## WHAT YOU WILL DO
Exactly how many lines in the data below contain the string "then"? Give that number and nothing else.

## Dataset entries

++++++++++++++++++++

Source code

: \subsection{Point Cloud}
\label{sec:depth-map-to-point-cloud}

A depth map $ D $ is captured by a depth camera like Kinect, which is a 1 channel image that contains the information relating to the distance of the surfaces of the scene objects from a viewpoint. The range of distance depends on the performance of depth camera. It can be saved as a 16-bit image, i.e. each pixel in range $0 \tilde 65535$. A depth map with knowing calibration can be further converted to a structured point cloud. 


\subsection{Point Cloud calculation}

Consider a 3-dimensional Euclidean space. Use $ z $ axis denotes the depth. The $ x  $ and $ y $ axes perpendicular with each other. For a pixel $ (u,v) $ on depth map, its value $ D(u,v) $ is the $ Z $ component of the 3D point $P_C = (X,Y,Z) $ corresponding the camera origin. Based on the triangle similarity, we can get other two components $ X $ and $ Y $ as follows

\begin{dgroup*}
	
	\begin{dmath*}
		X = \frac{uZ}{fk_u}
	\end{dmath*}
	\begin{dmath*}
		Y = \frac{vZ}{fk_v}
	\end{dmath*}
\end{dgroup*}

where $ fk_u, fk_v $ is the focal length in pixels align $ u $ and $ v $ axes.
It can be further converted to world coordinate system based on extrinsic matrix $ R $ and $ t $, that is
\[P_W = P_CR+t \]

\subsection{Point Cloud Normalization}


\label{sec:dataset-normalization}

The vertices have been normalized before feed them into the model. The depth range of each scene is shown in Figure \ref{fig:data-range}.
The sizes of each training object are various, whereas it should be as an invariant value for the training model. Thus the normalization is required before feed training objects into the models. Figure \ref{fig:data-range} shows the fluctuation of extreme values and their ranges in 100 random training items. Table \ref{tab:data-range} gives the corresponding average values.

++++++++++++++++++++

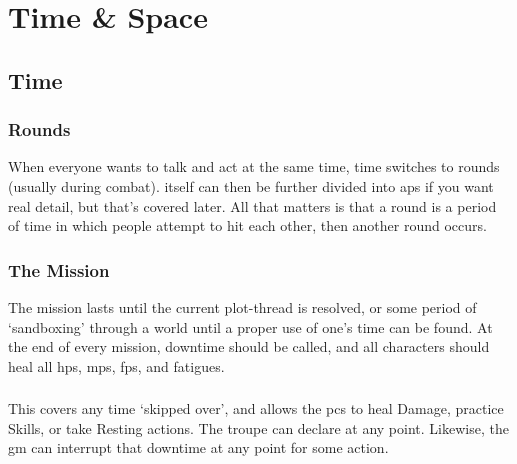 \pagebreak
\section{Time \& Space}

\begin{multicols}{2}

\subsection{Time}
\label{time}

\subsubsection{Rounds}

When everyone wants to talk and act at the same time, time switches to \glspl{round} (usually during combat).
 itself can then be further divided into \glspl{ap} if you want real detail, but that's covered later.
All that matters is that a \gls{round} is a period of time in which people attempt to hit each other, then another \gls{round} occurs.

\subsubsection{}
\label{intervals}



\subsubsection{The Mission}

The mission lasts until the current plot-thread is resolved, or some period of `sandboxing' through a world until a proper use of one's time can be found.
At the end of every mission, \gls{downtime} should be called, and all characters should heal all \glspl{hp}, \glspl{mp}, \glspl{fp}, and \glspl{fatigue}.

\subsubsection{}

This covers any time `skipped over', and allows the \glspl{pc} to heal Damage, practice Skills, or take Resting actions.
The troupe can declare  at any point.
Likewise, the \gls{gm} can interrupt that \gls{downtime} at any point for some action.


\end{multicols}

++++++++++++++++++++

## ANSWER TO THE EXERCISE
2